Start of Block

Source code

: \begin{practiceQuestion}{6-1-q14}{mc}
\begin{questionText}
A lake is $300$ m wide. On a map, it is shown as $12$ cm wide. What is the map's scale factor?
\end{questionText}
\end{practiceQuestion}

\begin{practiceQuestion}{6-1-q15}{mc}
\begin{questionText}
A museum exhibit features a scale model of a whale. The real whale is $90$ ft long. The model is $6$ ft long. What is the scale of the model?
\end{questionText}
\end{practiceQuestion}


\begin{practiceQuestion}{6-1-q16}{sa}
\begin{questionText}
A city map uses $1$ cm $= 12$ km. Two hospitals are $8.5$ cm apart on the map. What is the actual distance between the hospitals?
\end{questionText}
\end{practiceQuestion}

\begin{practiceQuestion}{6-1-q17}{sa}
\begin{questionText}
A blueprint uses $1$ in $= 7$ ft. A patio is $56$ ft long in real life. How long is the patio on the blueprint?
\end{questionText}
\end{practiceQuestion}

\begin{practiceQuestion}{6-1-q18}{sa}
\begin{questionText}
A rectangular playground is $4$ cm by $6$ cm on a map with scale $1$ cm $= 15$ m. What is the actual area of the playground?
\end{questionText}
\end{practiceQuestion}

End of Block

TASK INSTRUCTIONS >> Print out the whole of the material above exactly as it stands.

ANSWER TO THIS PROBLEM >>
Source code

: \begin{practiceQuestion}{6-1-q14}{mc}
\begin{questionText}
A lake is $300$ m wide. On a map, it is shown as $12$ cm wide. What is the map's scale factor?
\end{questionText}
\end{practiceQuestion}

\begin{practiceQuestion}{6-1-q15}{mc}
\begin{questionText}
A museum exhibit features a scale model of a whale. The real whale is $90$ ft long. The model is $6$ ft long. What is the scale of the model?
\end{questionText}
\end{practiceQuestion}


\begin{practiceQuestion}{6-1-q16}{sa}
\begin{questionText}
A city map uses $1$ cm $= 12$ km. Two hospitals are $8.5$ cm apart on the map. What is the actual distance between the hospitals?
\end{questionText}
\end{practiceQuestion}

\begin{practiceQuestion}{6-1-q17}{sa}
\begin{questionText}
A blueprint uses $1$ in $= 7$ ft. A patio is $56$ ft long in real life. How long is the patio on the blueprint?
\end{questionText}
\end{practiceQuestion}

\begin{practiceQuestion}{6-1-q18}{sa}
\begin{questionText}
A rectangular playground is $4$ cm by $6$ cm on a map with scale $1$ cm $= 15$ m. What is the actual area of the playground?
\end{questionText}
\end{practiceQuestion}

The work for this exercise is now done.